• **Data records**
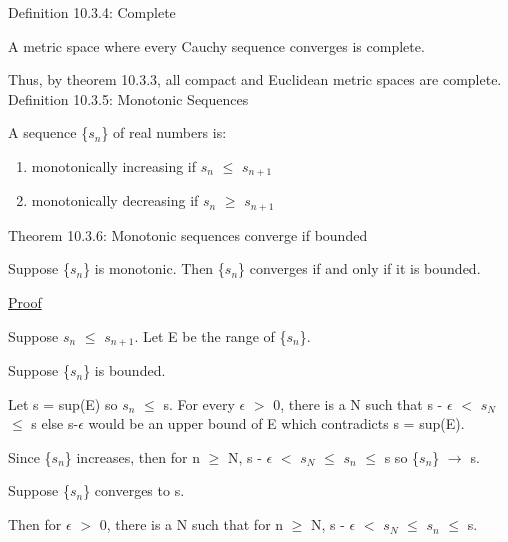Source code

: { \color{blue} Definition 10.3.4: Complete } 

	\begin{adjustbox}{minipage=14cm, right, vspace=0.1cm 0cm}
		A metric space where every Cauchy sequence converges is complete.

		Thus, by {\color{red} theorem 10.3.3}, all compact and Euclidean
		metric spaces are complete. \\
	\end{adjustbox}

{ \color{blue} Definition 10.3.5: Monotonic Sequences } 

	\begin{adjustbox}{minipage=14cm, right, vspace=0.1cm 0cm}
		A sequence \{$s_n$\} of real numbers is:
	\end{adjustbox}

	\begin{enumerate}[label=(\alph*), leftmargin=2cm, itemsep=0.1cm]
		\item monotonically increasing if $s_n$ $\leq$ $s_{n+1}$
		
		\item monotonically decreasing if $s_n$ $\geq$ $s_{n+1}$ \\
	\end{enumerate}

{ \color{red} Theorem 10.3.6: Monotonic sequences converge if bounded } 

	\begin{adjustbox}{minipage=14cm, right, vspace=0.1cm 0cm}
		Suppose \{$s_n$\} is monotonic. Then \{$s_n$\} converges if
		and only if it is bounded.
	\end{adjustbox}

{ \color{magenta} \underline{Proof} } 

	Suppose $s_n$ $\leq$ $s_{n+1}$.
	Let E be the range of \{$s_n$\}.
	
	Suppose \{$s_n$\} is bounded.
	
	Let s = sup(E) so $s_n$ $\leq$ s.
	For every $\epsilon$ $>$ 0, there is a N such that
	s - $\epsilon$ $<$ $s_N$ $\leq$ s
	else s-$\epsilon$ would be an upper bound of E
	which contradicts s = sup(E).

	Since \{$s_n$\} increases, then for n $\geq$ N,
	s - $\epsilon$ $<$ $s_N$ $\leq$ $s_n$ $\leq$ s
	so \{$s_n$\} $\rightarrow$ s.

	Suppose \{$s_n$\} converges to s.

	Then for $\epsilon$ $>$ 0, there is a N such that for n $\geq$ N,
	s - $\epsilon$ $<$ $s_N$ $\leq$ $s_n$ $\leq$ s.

• **What is required**
What should appear is an exact copy of the lines from the one with "Theorem 10.3.6: Monotonic" through the end of the entries above, ends included, and no other text.

• **Answer section**
{ \color{red} Theorem 10.3.6: Monotonic sequences converge if bounded } 

	\begin{adjustbox}{minipage=14cm, right, vspace=0.1cm 0cm}
		Suppose \{$s_n$\} is monotonic. Then \{$s_n$\} converges if
		and only if it is bounded.
	\end{adjustbox}

{ \color{magenta} \underline{Proof} } 

	Suppose $s_n$ $\leq$ $s_{n+1}$.
	Let E be the range of \{$s_n$\}.
	
	Suppose \{$s_n$\} is bounded.
	
	Let s = sup(E) so $s_n$ $\leq$ s.
	For every $\epsilon$ $>$ 0, there is a N such that
	s - $\epsilon$ $<$ $s_N$ $\leq$ s
	else s-$\epsilon$ would be an upper bound of E
	which contradicts s = sup(E).

	Since \{$s_n$\} increases, then for n $\geq$ N,
	s - $\epsilon$ $<$ $s_N$ $\leq$ $s_n$ $\leq$ s
	so \{$s_n$\} $\rightarrow$ s.

	Suppose \{$s_n$\} converges to s.

	Then for $\epsilon$ $>$ 0, there is a N such that for n $\geq$ N,
	s - $\epsilon$ $<$ $s_N$ $\leq$ $s_n$ $\leq$ s.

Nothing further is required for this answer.